INSTRUCTIONS FOR THE TASK: Scan the entries for lines with the word "microsoft" and copy those lines.

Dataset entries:
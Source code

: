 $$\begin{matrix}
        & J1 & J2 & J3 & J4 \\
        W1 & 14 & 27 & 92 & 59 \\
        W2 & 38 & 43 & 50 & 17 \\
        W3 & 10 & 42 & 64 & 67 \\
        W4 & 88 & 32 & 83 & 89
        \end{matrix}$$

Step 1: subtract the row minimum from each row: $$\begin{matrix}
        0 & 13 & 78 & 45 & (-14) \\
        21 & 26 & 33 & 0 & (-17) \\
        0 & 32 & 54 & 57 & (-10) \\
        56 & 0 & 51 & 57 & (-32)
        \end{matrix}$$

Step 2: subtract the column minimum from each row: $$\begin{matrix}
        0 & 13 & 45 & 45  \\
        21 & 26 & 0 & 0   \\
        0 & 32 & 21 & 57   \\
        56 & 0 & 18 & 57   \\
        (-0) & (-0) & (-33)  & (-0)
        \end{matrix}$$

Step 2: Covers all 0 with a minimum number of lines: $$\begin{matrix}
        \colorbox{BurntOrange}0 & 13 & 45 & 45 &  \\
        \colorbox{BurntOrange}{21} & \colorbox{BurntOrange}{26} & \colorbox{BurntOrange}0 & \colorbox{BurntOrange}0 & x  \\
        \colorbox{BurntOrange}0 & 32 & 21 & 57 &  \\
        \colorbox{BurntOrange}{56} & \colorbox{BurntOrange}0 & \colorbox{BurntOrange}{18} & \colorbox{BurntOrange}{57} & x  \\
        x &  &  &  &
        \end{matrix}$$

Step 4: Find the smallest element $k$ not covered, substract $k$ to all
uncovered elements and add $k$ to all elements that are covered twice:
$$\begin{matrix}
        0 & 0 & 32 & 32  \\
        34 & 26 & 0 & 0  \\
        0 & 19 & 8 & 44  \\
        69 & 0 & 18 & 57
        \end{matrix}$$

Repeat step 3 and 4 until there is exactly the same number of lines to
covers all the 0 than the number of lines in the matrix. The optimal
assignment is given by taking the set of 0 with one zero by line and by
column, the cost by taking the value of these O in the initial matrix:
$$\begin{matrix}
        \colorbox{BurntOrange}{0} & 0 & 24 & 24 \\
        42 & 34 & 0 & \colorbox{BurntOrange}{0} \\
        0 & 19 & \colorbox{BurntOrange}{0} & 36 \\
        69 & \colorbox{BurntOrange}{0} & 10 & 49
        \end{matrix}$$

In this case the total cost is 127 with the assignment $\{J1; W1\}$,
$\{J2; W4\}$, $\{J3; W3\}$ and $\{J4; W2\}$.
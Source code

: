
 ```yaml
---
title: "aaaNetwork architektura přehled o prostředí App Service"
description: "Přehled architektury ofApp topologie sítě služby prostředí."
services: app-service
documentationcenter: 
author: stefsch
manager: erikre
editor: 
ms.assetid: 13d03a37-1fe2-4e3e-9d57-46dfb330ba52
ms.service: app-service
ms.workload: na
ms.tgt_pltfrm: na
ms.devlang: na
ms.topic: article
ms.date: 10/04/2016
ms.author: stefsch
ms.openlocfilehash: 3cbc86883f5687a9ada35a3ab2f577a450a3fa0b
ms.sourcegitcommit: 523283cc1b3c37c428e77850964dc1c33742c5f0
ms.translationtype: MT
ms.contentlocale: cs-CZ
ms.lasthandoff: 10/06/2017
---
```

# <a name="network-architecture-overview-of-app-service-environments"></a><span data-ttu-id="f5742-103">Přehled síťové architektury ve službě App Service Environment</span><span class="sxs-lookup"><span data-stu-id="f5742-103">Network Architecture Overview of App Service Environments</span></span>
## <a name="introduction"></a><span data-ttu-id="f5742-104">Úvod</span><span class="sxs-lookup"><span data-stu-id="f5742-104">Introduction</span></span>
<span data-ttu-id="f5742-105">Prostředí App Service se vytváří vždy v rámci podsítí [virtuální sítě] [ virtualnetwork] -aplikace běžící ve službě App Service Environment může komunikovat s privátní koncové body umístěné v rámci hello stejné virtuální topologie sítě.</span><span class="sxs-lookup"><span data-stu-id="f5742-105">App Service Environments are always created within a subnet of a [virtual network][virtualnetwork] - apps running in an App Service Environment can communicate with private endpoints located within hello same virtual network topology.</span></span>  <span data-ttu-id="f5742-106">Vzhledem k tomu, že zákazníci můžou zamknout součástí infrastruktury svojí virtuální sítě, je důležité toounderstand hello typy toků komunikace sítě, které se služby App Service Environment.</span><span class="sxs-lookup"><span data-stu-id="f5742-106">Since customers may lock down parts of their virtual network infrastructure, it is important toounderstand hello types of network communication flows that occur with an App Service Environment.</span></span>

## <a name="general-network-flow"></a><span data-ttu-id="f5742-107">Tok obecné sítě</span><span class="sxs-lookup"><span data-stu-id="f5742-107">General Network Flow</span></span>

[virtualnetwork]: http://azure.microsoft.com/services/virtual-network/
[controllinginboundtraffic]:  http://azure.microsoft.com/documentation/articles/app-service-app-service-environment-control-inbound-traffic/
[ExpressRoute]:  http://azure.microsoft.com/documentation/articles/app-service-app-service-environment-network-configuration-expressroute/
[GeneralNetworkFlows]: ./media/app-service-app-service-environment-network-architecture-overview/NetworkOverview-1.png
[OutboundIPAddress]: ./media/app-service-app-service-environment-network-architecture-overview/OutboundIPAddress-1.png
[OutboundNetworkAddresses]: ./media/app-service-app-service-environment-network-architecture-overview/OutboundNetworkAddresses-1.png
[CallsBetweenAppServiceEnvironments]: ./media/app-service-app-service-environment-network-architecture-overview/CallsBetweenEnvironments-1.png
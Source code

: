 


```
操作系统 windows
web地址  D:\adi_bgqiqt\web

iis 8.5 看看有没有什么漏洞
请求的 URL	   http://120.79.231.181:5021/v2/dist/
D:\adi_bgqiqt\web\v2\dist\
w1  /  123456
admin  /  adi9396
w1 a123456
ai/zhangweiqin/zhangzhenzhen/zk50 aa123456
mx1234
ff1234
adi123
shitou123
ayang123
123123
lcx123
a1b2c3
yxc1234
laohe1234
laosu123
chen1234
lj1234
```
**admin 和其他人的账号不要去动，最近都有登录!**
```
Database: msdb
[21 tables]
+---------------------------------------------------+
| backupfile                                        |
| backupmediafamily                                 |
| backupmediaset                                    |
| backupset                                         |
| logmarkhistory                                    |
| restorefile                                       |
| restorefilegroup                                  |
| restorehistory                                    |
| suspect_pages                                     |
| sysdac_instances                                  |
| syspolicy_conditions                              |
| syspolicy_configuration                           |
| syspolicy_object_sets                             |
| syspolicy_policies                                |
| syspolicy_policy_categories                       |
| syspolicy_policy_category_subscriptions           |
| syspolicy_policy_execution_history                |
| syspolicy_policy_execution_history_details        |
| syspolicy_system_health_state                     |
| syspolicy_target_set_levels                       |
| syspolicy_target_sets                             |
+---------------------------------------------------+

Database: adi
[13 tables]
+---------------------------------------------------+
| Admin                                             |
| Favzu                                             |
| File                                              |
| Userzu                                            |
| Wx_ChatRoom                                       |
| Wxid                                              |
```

EXERCISE ANSWER:
[virtualnetwork]: http://azure.microsoft.com/services/virtual-network/
[controllinginboundtraffic]:  http://azure.microsoft.com/documentation/articles/app-service-app-service-environment-control-inbound-traffic/
[ExpressRoute]:  http://azure.microsoft.com/documentation/articles/app-service-app-service-environment-network-configuration-expressroute/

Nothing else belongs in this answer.